Magnitude: If T is large, the entire fudge factor will be large. Thus, the fudge factor will have a LARGE effect. Vice versa if it is small. So if T is large and ∆S is positive, the entire fudge factor will be a LARGE negative value. If ∆H is negative, the ∆G will then be very negative. If ∆H is positive however, the value of ∆H must be VERY high to overcome the effect of the LARGE negative fudge factor.
The thing that used to trip me about this was the question "what if ∆H is positive, T is small, but ∆S is VERY positive? Couldn't that be spontaneous" The answer is no. You can see this from looking at the units. ∆S is in J/mol, while ∆H (and ∆G) are in kJ/mol. Also important to remember is that "T" will never be negative.
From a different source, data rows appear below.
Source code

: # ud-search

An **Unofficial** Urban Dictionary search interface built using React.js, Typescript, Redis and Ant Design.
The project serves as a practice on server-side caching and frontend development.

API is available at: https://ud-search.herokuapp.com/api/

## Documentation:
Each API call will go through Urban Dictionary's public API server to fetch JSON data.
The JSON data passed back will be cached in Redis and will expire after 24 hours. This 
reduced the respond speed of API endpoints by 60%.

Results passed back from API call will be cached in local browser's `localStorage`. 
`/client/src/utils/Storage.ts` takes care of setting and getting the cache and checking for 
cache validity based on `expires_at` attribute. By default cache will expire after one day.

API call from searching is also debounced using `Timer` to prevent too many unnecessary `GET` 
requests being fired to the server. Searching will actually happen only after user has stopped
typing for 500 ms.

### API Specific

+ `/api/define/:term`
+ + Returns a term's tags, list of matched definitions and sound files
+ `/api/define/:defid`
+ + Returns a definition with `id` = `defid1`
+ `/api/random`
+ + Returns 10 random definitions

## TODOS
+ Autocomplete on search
So for ∆S, the sign matters but the magnitude of the entropy change really doesn't. What we care about is the sign of the two components of the system. If both components are negative (∆H and -T∆S), the reaction is spontaneous at all temperatures (Again, -T∆S is negative when ∆S is positive). If both are positive (+∆H & -∆S), the reaction is non-spontaneous at all temperatures. In both these cases, the ∆H and the -T∆S components create the same effect.
If, however, the two components oppose each other, like when both ∆H and ∆S are negative, then the fudge factor (-T∆S) will be positive. If the temperature is low, the effect of the fudge factor will be low, so ∆G will be negative at low temperatures. Raising the temperature however will increase the effect of the negative entropy change, and once the magnitude of T∆S is greater than ∆H, the reaction will no longer be spontaneous.
If both ∆H and ∆S are positive, then the fudge factor will be negative (favorable). This means that at low temperatures, the effect of the fudge factor will be small, so the positive ∆H will win the battle and the reaction will be non-spontaneous. Increasing the temperature will increase the effect of the -T∆S value, and when the magnitude exceeds the magnitude of ∆H, then the reaction will be spontaneous (∆G < 0).